What the exercise asks → This exercise calls for a copy of every line in the listing below that carries the word "stopped".
*** Data for the task ***
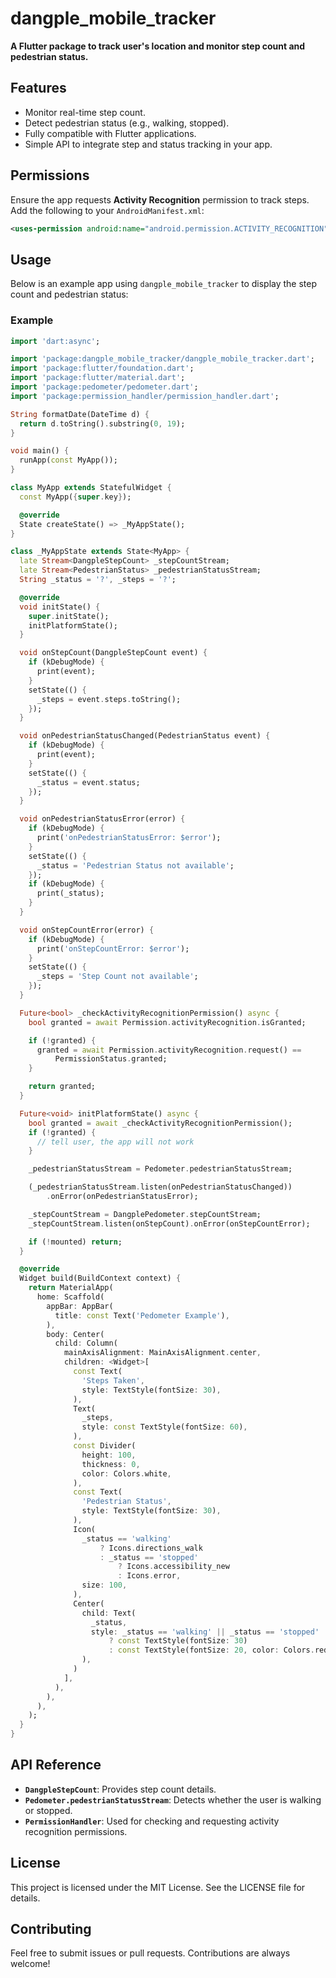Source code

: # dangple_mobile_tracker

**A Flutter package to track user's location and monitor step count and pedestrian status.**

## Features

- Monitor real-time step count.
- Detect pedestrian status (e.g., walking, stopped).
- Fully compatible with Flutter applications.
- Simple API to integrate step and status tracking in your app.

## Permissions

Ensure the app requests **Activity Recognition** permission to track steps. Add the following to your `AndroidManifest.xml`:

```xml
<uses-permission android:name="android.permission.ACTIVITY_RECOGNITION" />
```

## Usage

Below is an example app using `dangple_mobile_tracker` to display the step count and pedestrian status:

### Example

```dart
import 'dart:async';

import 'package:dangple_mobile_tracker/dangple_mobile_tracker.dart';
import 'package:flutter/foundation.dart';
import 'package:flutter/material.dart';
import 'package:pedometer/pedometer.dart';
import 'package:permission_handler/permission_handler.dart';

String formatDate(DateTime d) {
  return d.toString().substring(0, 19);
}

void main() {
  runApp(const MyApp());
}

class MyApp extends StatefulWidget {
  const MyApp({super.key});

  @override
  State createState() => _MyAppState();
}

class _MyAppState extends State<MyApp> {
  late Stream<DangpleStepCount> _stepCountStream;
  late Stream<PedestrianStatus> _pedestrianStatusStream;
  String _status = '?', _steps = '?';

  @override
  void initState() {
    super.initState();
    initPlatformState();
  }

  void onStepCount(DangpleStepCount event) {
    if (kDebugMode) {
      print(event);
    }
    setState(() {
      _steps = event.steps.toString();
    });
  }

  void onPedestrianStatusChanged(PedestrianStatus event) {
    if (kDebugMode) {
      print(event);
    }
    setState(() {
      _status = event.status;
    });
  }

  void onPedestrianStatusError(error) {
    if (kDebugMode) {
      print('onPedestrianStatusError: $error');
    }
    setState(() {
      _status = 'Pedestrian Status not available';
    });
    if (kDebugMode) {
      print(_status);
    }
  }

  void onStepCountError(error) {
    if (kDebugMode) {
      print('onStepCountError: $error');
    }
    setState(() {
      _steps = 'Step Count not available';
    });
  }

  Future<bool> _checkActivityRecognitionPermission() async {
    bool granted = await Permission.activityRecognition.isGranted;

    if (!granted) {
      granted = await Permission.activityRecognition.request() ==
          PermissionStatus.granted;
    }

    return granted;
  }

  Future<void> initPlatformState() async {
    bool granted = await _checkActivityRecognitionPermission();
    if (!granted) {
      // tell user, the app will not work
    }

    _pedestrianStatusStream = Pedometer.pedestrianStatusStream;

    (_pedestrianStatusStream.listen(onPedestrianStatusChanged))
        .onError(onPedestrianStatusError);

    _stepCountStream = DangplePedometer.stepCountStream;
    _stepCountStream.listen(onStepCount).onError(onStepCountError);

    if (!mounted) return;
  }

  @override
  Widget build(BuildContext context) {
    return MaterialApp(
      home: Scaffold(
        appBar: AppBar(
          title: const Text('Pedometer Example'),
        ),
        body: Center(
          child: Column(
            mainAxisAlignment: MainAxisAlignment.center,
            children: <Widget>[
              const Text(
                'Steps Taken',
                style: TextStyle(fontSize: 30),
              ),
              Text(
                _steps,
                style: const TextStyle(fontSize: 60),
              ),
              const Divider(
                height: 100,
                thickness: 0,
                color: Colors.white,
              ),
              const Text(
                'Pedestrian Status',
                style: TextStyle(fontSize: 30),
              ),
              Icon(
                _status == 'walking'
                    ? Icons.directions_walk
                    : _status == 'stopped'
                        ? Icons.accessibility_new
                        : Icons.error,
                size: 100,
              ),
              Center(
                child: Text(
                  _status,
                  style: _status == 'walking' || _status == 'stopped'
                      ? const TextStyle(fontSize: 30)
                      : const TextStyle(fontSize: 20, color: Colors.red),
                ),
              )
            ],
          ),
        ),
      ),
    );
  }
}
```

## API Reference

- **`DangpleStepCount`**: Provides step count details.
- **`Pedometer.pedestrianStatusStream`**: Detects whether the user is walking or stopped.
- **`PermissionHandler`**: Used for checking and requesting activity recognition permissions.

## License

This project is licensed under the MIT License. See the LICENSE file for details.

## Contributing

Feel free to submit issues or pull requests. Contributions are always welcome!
*** End of Data for the task ***
Solution to the exercise →
- Detect pedestrian status (e.g., walking, stopped).
                    : _status == 'stopped'
                  style: _status == 'walking' || _status == 'stopped'
- **`Pedometer.pedestrianStatusStream`**: Detects whether the user is walking or stopped.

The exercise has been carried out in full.